Dans leur cité les hommes commencent à introduire plus de clarté, plus de responsabilité, et, il faut bien le dire, plus de liberté dans ce qu'il leur fallait faire, dire et penser. Ils n'étaient plus comme cet âne "attachés court au piquet de l'instant." La corde s'allongeait.

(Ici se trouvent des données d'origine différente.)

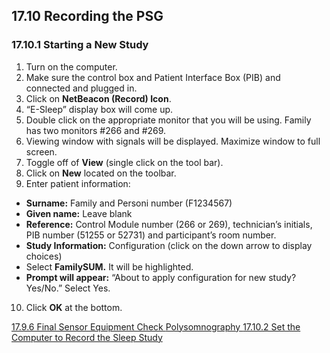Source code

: ## 17.10 Recording the PSG

### 17.10.1 Starting a New Study

1. Turn on the computer.
2. Make sure the control box and Patient Interface Box (PIB) and connected and plugged in.
3. Click on **NetBeacon (Record) Icon**.
4. “E-Sleep” display box will come up.
5. Double click on the appropriate monitor that you will be using. Family has two monitors #266 and #269.
6. Viewing window with signals will be displayed. Maximize window to full screen.
7. Toggle off of **View** (single click on the tool bar).
8. Click on **New** located on the toolbar.
9. Enter patient information:

 * **Surname:** Family and Personi number (F1234567)
 * **Given name:** Leave blank
 * **Reference:** Control Module number (266 or 269), technician’s initials, PIB  number (51255 or 52731) and participant’s room number.
 * **Study Information:** Configuration (click on the down arrow to display choices)
 * Select **FamilySUM.** It will be highlighted.
 * **Prompt will appear:** “About to apply configuration for new study? Yes/No.” Select Yes.

10. Click **OK** at the bottom.


<div class="center">
<div class="btn-group">
  <a href=":pages_path:/manuals/polysomnography/17-09-06-sensor-equipment-check.md" class="btn btn-default">
    <span class="glyphicon glyphicon-chevron-left"></span>
    17.9.6 Final Sensor Equipment Check
  </a>

  <a href=":pages_path:/manuals/polysomnography" class="btn btn-default">
    <span class="glyphicon glyphicon-chevron-up"></span>
    Polysomnography
  </a>

  <a href=":pages_path:/manuals/polysomnography/17-10-02-set-computer-record-study.md" class="btn btn-success">
    17.10.2 Set the Computer to Record the Sleep Study
    <span class="glyphicon glyphicon-chevron-right"></span>
  </a>
</div>
</div>
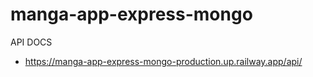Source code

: # manga-app-express-mongo
API DOCS
- https://manga-app-express-mongo-production.up.railway.app/api/
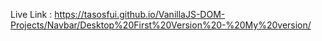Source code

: Live Link : https://tasosfui.github.io/VanillaJS-DOM-Projects/Navbar/Desktop%20First%20Version%20-%20My%20version/
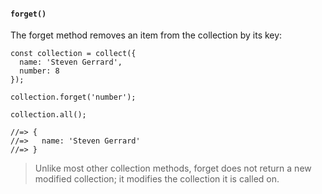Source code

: #### ``forget()``
The forget method removes an item from the collection by its key:
	
	const collection = collect({
	  name: 'Steven Gerrard',
	  number: 8
	});
	
	collection.forget('number');
	
	collection.all();
	
	//=> {
	//=>   name: 'Steven Gerrard'
	//=> }
	
> Unlike most other collection methods, forget does not return a new modified collection; it modifies the collection it is called on.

Quand Socrate naît, dans Athènes en proie à toutes les divisions, la philosophie y était déjà.

Le personnage  (470-399)
Si l'on n'est assuré de rien en parlant de Socrate, on sait cependant que cet Athénien serait né d'un père sculpteur et d'une mère sage-femme. Après son apprentissage de la sculpture, Socrate se fait enseignant, de 430 à 420. Il est rémunéré pour cela. Mais il finit par comprendre la vanité des sciences qu'il enseigne. Dès lors il devient  le philosophe que nous présente Platon.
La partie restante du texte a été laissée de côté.